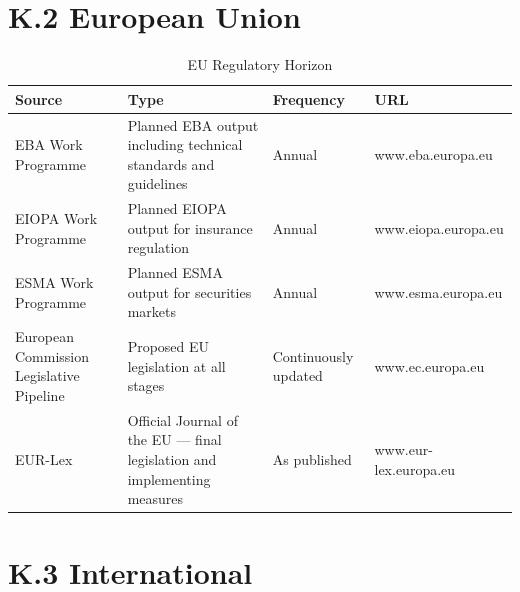 \section*{K.2 European Union}

\begin{table}[H]
  \centering
  \renewcommand{\arraystretch}{1.5}
  \begin{tabularx}{\textwidth}{ | >{\raggedright\arraybackslash}p{} 
								| >{\raggedright\arraybackslash}p{} 
								| >{\raggedright\arraybackslash}p{} 
                                | >{\raggedright\arraybackslash}X | }
    \hline
    \textbf{Source} & \textbf{Type} & \textbf{Frequency} & \textbf{URL}  \\
    \hline
    EBA Work Programme & Planned EBA output including technical standards and guidelines & Annual & www.eba.europa.eu\\
    \hline
    EIOPA Work Programme & Planned EIOPA output for insurance regulation & Annual & www.eiopa.europa.eu\\
    \hline
    ESMA Work Programme & Planned ESMA output for securities markets & Annual & www.esma.europa.eu\\
    \hline
    European Commission Legislative Pipeline & Proposed EU legislation at all stages & Continuously updated & www.ec.europa.eu\\
    \hline
    EUR-Lex & Official Journal of the EU — final legislation and implementing measures & As published & www.eur-lex.europa.eu\\
    \hline
  \end{tabularx}
  \caption{EU Regulatory Horizon}
\end{table}

\section*{K.3 International}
★ ★ ★ ★
→ **About this task**: Beginning with the line in which "EBA Work Programme" appears, print each remaining line of the listing exactly, the last line included.

→ **Response to the exercise**:
    EBA Work Programme & Planned EBA output including technical standards and guidelines & Annual & www.eba.europa.eu\\
    \hline
    EIOPA Work Programme & Planned EIOPA output for insurance regulation & Annual & www.eiopa.europa.eu\\
    \hline
    ESMA Work Programme & Planned ESMA output for securities markets & Annual & www.esma.europa.eu\\
    \hline
    European Commission Legislative Pipeline & Proposed EU legislation at all stages & Continuously updated & www.ec.europa.eu\\
    \hline
    EUR-Lex & Official Journal of the EU — final legislation and implementing measures & As published & www.eur-lex.europa.eu\\
    \hline
  \end{tabularx}
  \caption{EU Regulatory Horizon}
\end{table}

\section*{K.3 International}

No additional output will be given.